I'm following Goldbaltt's Topoi: The categorial analysis of logic. I use this book's notation, but it is quite standard.
At some point, he defines disjunction as the morphism
$$\curlyvee:\Omega\times\Omega\longrightarrow\Omega$$
which is the character of the image of the morphism
$$w=[\langle\top_\Omega,\mathbf{1}_{\Omega}\rangle,\langle\mathbf{1}_\Omega,\top_\Omega\rangle]:\Omega+\Omega\longrightarrow\Omega\times\Omega$$
Using the epi-mono factorization
$$w=\text{im}(w)w^*:\Omega+\Omega\to w(\Omega+\Omega)\to\Omega\times\Omega$$
I have managed to prove that
$$\top\curlyvee\top = \curlyvee\langle\top,\top\rangle=\curlyvee\langle\top !_\Omega\top,\mathbf{1}_\Omega\top\rangle=\curlyvee\langle\top !_\Omega,\mathbf{1}_\Omega\rangle\top=\curlyvee wi_1\top=$$
$$=\curlyvee\text{im}(w)w^*i_1\top=\top!_{w(\Omega+\Omega)}w^*i_1\top=\top!_{\Omega+\Omega}i_1\top=\top !_\Omega\top=\top$$
And similary, using $\curlyvee\text{im}(w)w^*i_1\bot$ and $\curlyvee\text{im}(w)w^*i_2\bot$ it can be proven that
$$\top\curlyvee\bot=\bot\curlyvee\top = \top$$
I'm having lots of trouble proving that $\bot\curlyvee\bot = \bot$.
Goldblatt himself leaves this unproven until much later in the book, after he has developed other tools to work with truth values.
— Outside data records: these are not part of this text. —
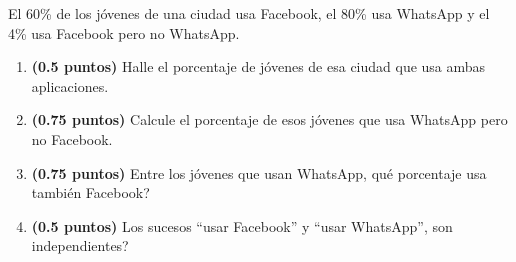 
El 60\% de los jóvenes de una ciudad usa Facebook, el 80\% usa WhatsApp y el 4\% usa Facebook pero no WhatsApp.
\begin{enumerate}[label=\alph*)]
\item \textbf{(0.5 puntos)} Halle el porcentaje de jóvenes de esa ciudad que usa ambas aplicaciones.
\item \textbf{(0.75 puntos)} Calcule el porcentaje de esos jóvenes que usa WhatsApp pero no Facebook.
\item \textbf{(0.75 puntos)} Entre los jóvenes que usan WhatsApp, \textquestiondown{}qué porcentaje usa también Facebook?
\item \textbf{(0.5 puntos)} Los sucesos ``usar Facebook'' y ``usar WhatsApp'', \textquestiondown{}son independientes?
\end{enumerate}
However I would like a diagram-chasing proof that doesn't require introducing new definitions and lemmas.
I've already tried many things (and failed): trying to replicate a proof from the topos of sets, trying to use the universal property of the image of $w$ together with the $\Omega$-axiom…
Whatever I try, I can't complete the diagram with the key morphism.
Is it possible to find the proof I'm looking for?
Thanks in advance!
Best Answer
Unfortunately, I was not able to find a direct series of computations as you were asking for. However, I did find an argument that hopefully is reasonably elementary.
First, considering the monomorphism $(\bot, \bot) : 1 \to \Omega \times \Omega$, observe that since $(\bot_\Omega, 1_\Omega) : \Omega \to \Omega \times \Omega$ is the pullback of $\bot : 1 \to \Omega$ along $\pi_1 : \Omega\times\Omega \to \Omega$, we have $$\chi_{(\bot,\bot)} \circ (\top_\Omega, 1_\Omega) \le \chi_{(\bot_\Omega, 1_\Omega)} \circ (\top_\Omega, 1_\Omega) = \chi_\bot \circ \pi_1 \circ (\top_\Omega, 1_\Omega) = \chi_\bot \circ \top \circ {!}_\Omega = \bot !_\Omega.$$ Now, since $\bot !_\Omega$ is the minimum element of $\operatorname{Hom}(\Omega, \Omega)$, we conclude that $\chi_{(\bot,\bot)} \circ (\top_\Omega, 1_\Omega) = \bot !_\Omega$. A similar argument, using $\pi_2$ in place of $\pi_1$, shows that $\chi_{(\bot,\bot)} \circ (1_\Omega, \top_\Omega) = \bot !_\Omega$ also. Therefore, $\chi_{(\bot,\bot)} \circ w = \bot !_{\Omega+\Omega}$.
Now, since $\bar w$ is an epimorphism, we get that $\chi_{(\bot,\bot)} \circ \operatorname{im} (w) = \bot !_{w(\Omega\times\Omega)}$. As a result, we have a pullback diagram $$\require{AMScd}\begin{CD} 0 @>>> w(\Omega\times\Omega) \\ @VVV @VV \operatorname{im}(w) V \\ 1 @> (\bot,\bot) >> \Omega\times\Omega. \end{CD}$$ Now flipping this diagram and reading it the other way, we can conclude that $\curlyvee \circ (\bot,\bot) = \chi_{\operatorname{im}(w)} \circ (\bot,\bot) = \bot$.